Capital: Ouagadougou
Continent: Africa
Language: French, Mossi, Bissa, Dyula, Fula
Population: 21 935 389
Surface (km2): 274200
Surface (sq mi): 105900

Extra Information

Currency: West African CFA franc (XOF)
ISO Code: BF
Domain Extension: .bf
Calling Code: +226
Time (CET): UTC (GMT)
Time (CEST): UTC (GMT)

Website

Official Website: Gouvernement.gov.bf
Info Website: Lefaso.net

Extra Links

Social Media & News

Coins: 1
Total: 1

Ranking

Overall Rank: 138
Rank Per Capita: 142

Description

Regulatory data is for informational purposes only and may not reflect the most current legal developments. Always consult qualified professionals before making decisions.

Key Takeaways

  • Burkina Faso has no dedicated national cryptocurrency or virtual asset service provider (VASP) licensing framework. Crypto operates in a legal grey zone under the broader monetary rules of the West African Economic and Monetary Union (WAEMU).
  • Monetary oversight rests with the regional Central Bank of West African States (Banque Centrale des Etats de l’Afrique de l’Ouest, BCEAO). The BCEAO established a dedicated committee (C-CRYPTO) in 2024 to develop a WAEMU-wide crypto regulatory framework, but no binding rules had been published as of May 2026.
  • AML obligations apply through the national financial intelligence unit CENTIF-Burkina Faso and UEMOA Directive No. 02/2015. Burkina Faso was removed from the FATF list of Jurisdictions under Increased Monitoring in October 2025 after completing its AML reform action plan.
  • Despite withdrawing from ECOWAS in January 2025 as part of the Alliance of Sahel States, Burkina Faso remains a WAEMU member. The CFA franc (XOF), pegged to the euro, is the only legal tender as of May 2026.

Table of Contents

Cryptocurrency Status

Burkina Faso has no legislation that explicitly classifies, permits, or prohibits cryptocurrencies. Digital assets are not recognised as legal tender, financial instruments, or regulated investment products under national or regional law. Users and businesses engaging in cryptocurrency transactions do so without access to a dedicated legal framework for resolving disputes or enforcing contracts.

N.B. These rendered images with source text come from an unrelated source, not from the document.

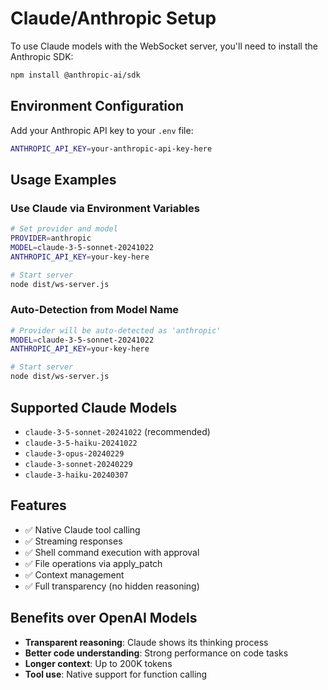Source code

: # Claude/Anthropic Setup

To use Claude models with the WebSocket server, you'll need to install the Anthropic SDK:

```bash
npm install @anthropic-ai/sdk
```

## Environment Configuration

Add your Anthropic API key to your `.env` file:

```bash
ANTHROPIC_API_KEY=your-anthropic-api-key-here
```

## Usage Examples

### Use Claude via Environment Variables

```bash
# Set provider and model
PROVIDER=anthropic
MODEL=claude-3-5-sonnet-20241022
ANTHROPIC_API_KEY=your-key-here

# Start server
node dist/ws-server.js
```

### Auto-Detection from Model Name

```bash
# Provider will be auto-detected as 'anthropic'
MODEL=claude-3-5-sonnet-20241022
ANTHROPIC_API_KEY=your-key-here

# Start server  
node dist/ws-server.js
```

## Supported Claude Models

- `claude-3-5-sonnet-20241022` (recommended)
- `claude-3-5-haiku-20241022`
- `claude-3-opus-20240229`
- `claude-3-sonnet-20240229`
- `claude-3-haiku-20240307`

## Features

- ✅ Native Claude tool calling
- ✅ Streaming responses
- ✅ Shell command execution with approval
- ✅ File operations via apply_patch
- ✅ Context management
- ✅ Full transparency (no hidden reasoning)

## Benefits over OpenAI Models

- **Transparent reasoning**: Claude shows its thinking process
- **Better code understanding**: Strong performance on code tasks
- **Longer context**: Up to 200K tokens
- **Tool use**: Native support for function calling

The country’s financial regulation derives primarily from membership in the West African Economic and Monetary Union (WAEMU), a bloc of eight states sharing the CFA franc (XOF) as their common currency, pegged to the euro. The BCEAO sets monetary policy and financial stability rules for all eight members. The BCEAO has publicly flagged cryptocurrency risks including price volatility and the potential for illicit use, particularly relevant given the security environment in the Sahel, but has not adopted binding rules governing crypto-asset issuance, trading, or custody.

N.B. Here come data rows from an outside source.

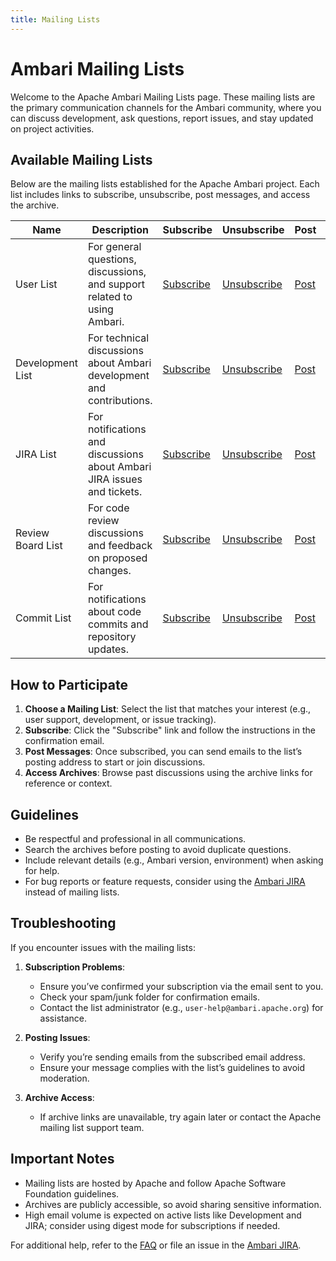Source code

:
 ```yaml
---
title: Mailing Lists
---
```


# Ambari Mailing Lists

Welcome to the Apache Ambari Mailing Lists page. These mailing lists are the primary communication channels for the Ambari community, where you can discuss development, ask questions, report issues, and stay updated on project activities.

## Available Mailing Lists

Below are the mailing lists established for the Apache Ambari project. Each list includes links to subscribe, unsubscribe, post messages, and access the archive.

| Name              | Description                                                                 | Subscribe                                      | Unsubscribe                                    | Post                                         | Archive                                                       |
|-------------------|-----------------------------------------------------------------------------|-----------------------------------------------|-----------------------------------------------|---------------------------------------------|--------------------------------------------------------------|
| User List         | For general questions, discussions, and support related to using Ambari.     | [Subscribe](mailto:user-subscribe@ambari.apache.org) | [Unsubscribe](mailto:user-unsubscribe@ambari.apache.org) | [Post](mailto:user@ambari.apache.org)       | [View Archive](https://mail-archives.apache.org/mod_mbox/ambari-user/) |
| Development List  | For technical discussions about Ambari development and contributions.        | [Subscribe](mailto:dev-subscribe@ambari.apache.org)  | [Unsubscribe](mailto:dev-unsubscribe@ambari.apache.org)  | [Post](mailto:dev@ambari.apache.org)        | [View Archive](https://mail-archives.apache.org/mod_mbox/ambari-dev/)  |
| JIRA List         | For notifications and discussions about Ambari JIRA issues and tickets.      | [Subscribe](mailto:issues-subscribe@ambari.apache.org) | [Unsubscribe](mailto:issues-unsubscribe@ambari.apache.org) | [Post](mailto:issues@ambari.apache.org)       | [View Archive](https://mail-archives.apache.org/mod_mbox/ambari-issues/) |
| Review Board List | For code review discussions and feedback on proposed changes.                | [Subscribe](mailto:reviews-subscribe@ambari.apache.org) | [Unsubscribe](mailto:reviews-unsubscribe@ambari.apache.org) | [Post](mailto:reviews@ambari.apache.org)   | [View Archive](https://mail-archives.apache.org/mod_mbox/ambari-reviews/) |
| Commit List       | For notifications about code commits and repository updates.                 | [Subscribe](mailto:commits-subscribe@ambari.apache.org) | [Unsubscribe](mailto:commits-unsubscribe@ambari.apache.org) | [Post](mailto:commits@ambari.apache.org)   | [View Archive](https://mail-archives.apache.org/mod_mbox/ambari-commits/) |

## How to Participate  

1. **Choose a Mailing List**: Select the list that matches your interest (e.g., user support, development, or issue tracking).
2. **Subscribe**: Click the "Subscribe" link and follow the instructions in the confirmation email.
3. **Post Messages**: Once subscribed, you can send emails to the list’s posting address to start or join discussions.
4. **Access Archives**: Browse past discussions using the archive links for reference or context.

## Guidelines

- Be respectful and professional in all communications.
- Search the archives before posting to avoid duplicate questions.
- Include relevant details (e.g., Ambari version, environment) when asking for help.
- For bug reports or feature requests, consider using the [Ambari JIRA](https://issues.apache.org/jira/projects/AMBARI) instead of mailing lists.

## Troubleshooting

If you encounter issues with the mailing lists:

1. **Subscription Problems**:
   - Ensure you’ve confirmed your subscription via the email sent to you.
   - Check your spam/junk folder for confirmation emails.
   - Contact the list administrator (e.g., `user-help@ambari.apache.org`) for assistance.

2. **Posting Issues**:
   - Verify you’re sending emails from the subscribed email address.
   - Ensure your message complies with the list’s guidelines to avoid moderation.

3. **Archive Access**:
   - If archive links are unavailable, try again later or contact the Apache mailing list support team.

## Important Notes

- Mailing lists are hosted by Apache and follow Apache Software Foundation guidelines.
- Archives are publicly accessible, so avoid sharing sensitive information.
- High email volume is expected on active lists like Development and JIRA; consider using digest mode for subscriptions if needed.

For additional help, refer to the [FAQ](faq.md) or file an issue in the [Ambari JIRA](https://issues.apache.org/jira/projects/AMBARI).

Burkina Faso formally withdrew from the Economic Community of West African States (ECOWAS) on 29 January 2025 as part of the Alliance of Sahel States (AES), formed alongside Mali and Niger. All three countries remain WAEMU members, and the CFA franc remains legal tender in Burkina Faso. Plans for an AES common currency announced in late 2023 had not materialised as of May 2026.

Tax Treatment

Burkina Faso has not issued any guidance on the taxation of cryptocurrency transactions, holdings, trading gains, or mining income. In the absence of dedicated rules, general corporate income and business profits tax may apply to crypto-related earnings, but enforcement and interpretation remain uncertain. A business engaged in significant crypto activity should seek a written ruling from the Direction Generale des Impots before filing, as there is no published administrative guidance to rely on.

Regulatory Oversight

The BCEAO is the primary monetary authority for all WAEMU states. It has issued cautionary communications about crypto risks and established the C-CRYPTO committee (Comite charge de l’elaboration de la reglementation relative aux crypto-monnaies) to develop WAEMU-wide crypto regulation, with no binding rules adopted as of May 2026.

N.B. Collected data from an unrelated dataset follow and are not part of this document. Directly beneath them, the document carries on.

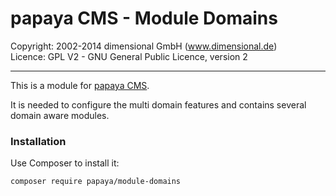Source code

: # papaya CMS - Module Domains

Copyright: 2002-2014 dimensional GmbH (www.dimensional.de)<br/>
Licence: GPL V2 - GNU General Public Licence, version 2

-----------------------------------------------------------------------

This is a module for [papaya CMS](http://www.papaya.cms.com/).

It is needed to configure the multi domain features and contains
several domain aware modules.

### Installation

Use Composer to install it:

```
composer require papaya/module-domains
```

The WAEMU Banking Commission (Commission Bancaire de l’UEMOA) licenses and supervises credit institutions across the zone but has no specific provisions for crypto-focused businesses. The Conseil Regional de l’Epargne Publique et des Marches Financiers (CREPMF) regulates regional capital markets; if a crypto product were characterised as a collective investment scheme or security, CREPMF oversight could apply by analogy, but no such classification has been published.

The Cellule Nationale de Traitement des Informations Financieres (CENTIF-Burkina Faso) is the national financial intelligence unit, responsible for receiving and analysing suspicious transaction reports under the framework set by UEMOA Directive No. 02/2015/CM/UEMOA. Burkina Faso is also a member of GIABA (Intergovernmental Action Group against Money Laundering in West Africa), the FATF-style regional body. The country was removed from the FATF grey list in October 2025 after completing its AML reform action plan.

Business Environment

Banking Relationships

Formal banking penetration stands at approximately 14% of the adult population. Banks operating under BCEAO supervision have received no specific guidance on servicing cryptocurrency businesses and typically apply a risk-averse approach to crypto-related clients, applying enhanced due diligence under general AML rules. Obtaining a business bank account for a crypto operation is practically difficult: banks may decline relationships where the regulatory status of the business is unclear.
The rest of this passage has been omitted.